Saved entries
Segment Open
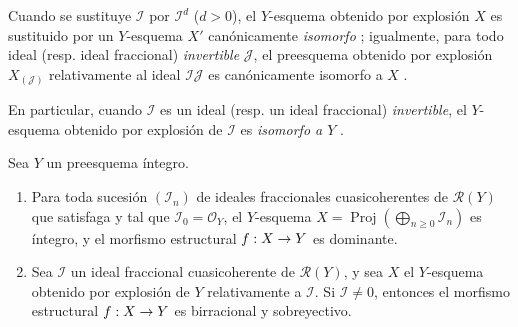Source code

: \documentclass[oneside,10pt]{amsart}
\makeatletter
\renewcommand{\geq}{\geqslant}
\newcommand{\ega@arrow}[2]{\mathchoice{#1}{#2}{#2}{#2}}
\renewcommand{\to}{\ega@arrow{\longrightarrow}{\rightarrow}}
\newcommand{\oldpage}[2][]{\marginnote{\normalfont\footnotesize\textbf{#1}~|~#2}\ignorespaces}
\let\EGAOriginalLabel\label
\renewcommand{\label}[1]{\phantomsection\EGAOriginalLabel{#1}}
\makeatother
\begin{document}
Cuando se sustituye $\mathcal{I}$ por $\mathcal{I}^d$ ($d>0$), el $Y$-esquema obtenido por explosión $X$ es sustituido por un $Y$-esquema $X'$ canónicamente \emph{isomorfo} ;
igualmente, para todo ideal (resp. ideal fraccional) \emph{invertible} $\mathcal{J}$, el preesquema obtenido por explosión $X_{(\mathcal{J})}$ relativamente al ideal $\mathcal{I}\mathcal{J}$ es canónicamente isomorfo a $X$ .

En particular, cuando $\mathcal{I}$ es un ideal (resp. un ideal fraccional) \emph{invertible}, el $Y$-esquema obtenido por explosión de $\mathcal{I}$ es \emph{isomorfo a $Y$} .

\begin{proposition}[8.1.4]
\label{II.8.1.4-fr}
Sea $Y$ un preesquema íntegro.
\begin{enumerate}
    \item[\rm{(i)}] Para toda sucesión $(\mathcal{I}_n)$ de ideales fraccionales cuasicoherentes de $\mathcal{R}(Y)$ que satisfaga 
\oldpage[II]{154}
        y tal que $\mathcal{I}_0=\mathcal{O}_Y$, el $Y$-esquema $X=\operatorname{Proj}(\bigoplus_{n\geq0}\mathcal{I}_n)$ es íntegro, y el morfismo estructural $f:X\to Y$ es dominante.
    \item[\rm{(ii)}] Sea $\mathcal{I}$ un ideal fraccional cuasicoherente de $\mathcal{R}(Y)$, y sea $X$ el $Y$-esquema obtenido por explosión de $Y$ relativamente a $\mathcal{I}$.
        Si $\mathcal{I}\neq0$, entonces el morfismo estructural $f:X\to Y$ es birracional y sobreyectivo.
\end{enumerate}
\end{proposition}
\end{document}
Segment Closed
● INSTRUCTIONS FOR THE TASK: With "arrow" as the string to find, copy every line of the records that holds it.

● YOUR RESPONSE:
\newcommand{\ega@arrow}[2]{\mathchoice{#1}{#2}{#2}{#2}}
\renewcommand{\to}{\ega@arrow{\longrightarrow}{\rightarrow}}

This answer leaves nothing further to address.